Sheriff Craig Apple said the charges had been posted quicker than his office anticipated, catching him and the local district attorney by surprise and leading to a back-and-forth between them, as legal observers puzzled over how a complaint of this nature became public before typically private deliberations among law enforcement officials could play out.
Cuomo, a Democrat who resigned from his post in August after multiple women accused him of sexual harassment, is the subject of a misdemeanor charge in connection with an alleged incident at the governor’s mansion on December 7, 2020.
Apple insisted during a news conference that, despite the confusion, the case against Cuomo is “solid” and the fundamentals of it were unaffected. The issue, he said, was simply that the paperwork his office filed with Albany City Court came back “at a relatively accelerated rate.”
Apple said he had a meeting scheduled with Albany County District Attorney David Soares that day and “would liked to have talked to the DA first.” Soares released a statement after the misdemeanor complaint was filed Thursday saying he was “surprised” to learn that a criminal complaint had been filed in court. It’s unclear whether Soares plans to pursue a prosecution against Cuomo.
Cuomo’s attorney had also not been contacted by Apple before the information was released. The sheriff said Friday that he would have liked to have done so.
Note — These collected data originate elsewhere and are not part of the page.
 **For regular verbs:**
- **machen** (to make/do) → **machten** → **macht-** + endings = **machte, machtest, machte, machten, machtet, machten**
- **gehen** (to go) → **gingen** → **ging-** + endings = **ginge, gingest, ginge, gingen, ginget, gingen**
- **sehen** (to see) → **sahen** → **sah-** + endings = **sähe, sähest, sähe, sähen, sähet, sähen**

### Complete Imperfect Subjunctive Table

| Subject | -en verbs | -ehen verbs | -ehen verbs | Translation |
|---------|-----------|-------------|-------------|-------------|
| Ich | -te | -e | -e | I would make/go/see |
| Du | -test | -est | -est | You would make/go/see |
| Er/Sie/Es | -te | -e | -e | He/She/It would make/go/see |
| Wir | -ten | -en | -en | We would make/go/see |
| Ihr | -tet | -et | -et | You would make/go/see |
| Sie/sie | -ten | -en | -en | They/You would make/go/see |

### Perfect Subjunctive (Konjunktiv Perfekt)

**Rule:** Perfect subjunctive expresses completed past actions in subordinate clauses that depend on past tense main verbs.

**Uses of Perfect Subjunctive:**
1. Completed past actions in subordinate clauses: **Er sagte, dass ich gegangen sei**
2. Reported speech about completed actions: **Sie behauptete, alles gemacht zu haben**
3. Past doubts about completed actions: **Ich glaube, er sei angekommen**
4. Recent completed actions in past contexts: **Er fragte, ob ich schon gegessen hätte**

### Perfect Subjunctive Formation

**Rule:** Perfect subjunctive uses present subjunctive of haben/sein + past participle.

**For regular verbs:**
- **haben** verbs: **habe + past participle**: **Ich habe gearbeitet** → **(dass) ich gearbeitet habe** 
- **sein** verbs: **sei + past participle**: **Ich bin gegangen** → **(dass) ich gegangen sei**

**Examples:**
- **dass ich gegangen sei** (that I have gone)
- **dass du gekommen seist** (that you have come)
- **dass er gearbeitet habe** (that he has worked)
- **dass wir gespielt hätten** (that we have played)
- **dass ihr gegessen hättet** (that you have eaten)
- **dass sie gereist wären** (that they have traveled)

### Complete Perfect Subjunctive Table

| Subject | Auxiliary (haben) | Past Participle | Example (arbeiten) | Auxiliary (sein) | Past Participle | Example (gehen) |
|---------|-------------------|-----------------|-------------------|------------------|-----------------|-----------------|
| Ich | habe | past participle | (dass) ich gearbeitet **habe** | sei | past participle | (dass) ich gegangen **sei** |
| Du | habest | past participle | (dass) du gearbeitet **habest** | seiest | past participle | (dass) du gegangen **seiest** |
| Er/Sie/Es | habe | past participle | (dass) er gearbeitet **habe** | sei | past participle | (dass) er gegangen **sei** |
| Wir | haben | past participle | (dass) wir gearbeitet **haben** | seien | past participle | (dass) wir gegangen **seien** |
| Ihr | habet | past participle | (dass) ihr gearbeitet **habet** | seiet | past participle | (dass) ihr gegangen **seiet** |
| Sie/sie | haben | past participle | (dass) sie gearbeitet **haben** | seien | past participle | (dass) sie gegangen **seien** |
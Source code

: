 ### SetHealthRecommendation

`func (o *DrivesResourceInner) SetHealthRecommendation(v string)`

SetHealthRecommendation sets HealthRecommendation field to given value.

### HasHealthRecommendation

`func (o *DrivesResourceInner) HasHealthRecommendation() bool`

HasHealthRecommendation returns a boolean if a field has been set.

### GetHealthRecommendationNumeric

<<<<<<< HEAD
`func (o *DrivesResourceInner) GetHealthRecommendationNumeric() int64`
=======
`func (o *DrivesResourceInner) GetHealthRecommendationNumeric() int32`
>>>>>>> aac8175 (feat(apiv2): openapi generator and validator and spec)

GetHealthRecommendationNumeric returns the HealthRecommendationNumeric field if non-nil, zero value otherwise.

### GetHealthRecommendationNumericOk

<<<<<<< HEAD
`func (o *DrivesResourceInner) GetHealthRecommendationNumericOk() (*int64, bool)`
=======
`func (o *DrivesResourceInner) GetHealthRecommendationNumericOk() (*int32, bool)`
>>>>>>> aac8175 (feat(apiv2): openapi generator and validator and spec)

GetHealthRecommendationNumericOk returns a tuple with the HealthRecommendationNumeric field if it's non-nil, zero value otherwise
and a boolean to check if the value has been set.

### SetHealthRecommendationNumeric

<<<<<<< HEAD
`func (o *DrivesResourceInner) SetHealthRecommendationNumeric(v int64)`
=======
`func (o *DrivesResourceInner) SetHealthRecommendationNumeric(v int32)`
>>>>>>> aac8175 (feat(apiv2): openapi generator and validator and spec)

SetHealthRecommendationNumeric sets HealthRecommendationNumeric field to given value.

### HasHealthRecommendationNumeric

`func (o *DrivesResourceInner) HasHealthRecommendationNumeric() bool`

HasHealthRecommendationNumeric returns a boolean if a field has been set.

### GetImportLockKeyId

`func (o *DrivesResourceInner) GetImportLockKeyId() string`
“I don’t think those documents should have been released until after we had an arraignment,” he said.
Cuomo, who is expected to appear in court in Albany on November 17 to be arraigned and processed on the charge, has not yet been served the summons, the sheriff said.
The decision to bring the charges relied in part on information gathered during an investigation conducted by New York Attorney General Letitia James’ office, which found that Cuomo had sexually harassed 11 women. That report was release on August 3. A week later, facing the prospect of impeachment by the state legislature and calls to step down, including from President Joe Biden, Cuomo announced he would leave office.
But even as he prepared to go, and in the aftermath of his departure, Cuomo — who spent a decade in the governor’s mansion — has kept up a public relations fight, seeking to discredit the attorney general’s findings and cast her office’s work as politically driven.
The former governor has repeatedly denied the allegations of sexual misconduct against him, allowing that he made mistakes, but always insisting that the more serious accusations were untrue.
The woman, whose name has been redacted from court documents, filed a complaint with the sheriff’s office in August, and Apple said that over the past four months investigators have conducted a “very comprehensive and methodical investigation” with hundreds of documents, search warrants and interviews with the victim and other witnesses.
Apple reiterated that his office’s investigation is separate from an investigation by Soares’ office, but that it is not uncommon for a sheriff’s office not to consult with a local district attorney for a misdemeanor case.
“If we consulted with the DA on every single misdemeanor case there would be no justice in this county,” Apple said.
A spokesman for Cuomo called the sheriff’s motives “patently improper” and said the charge was politically motivated.
Apple, in response, said, “We do our investigations we’re a very professional agency. I took an oath, and we took a complaint. And we followed through with it and we did like every other police department and sheriff’s office should have done.”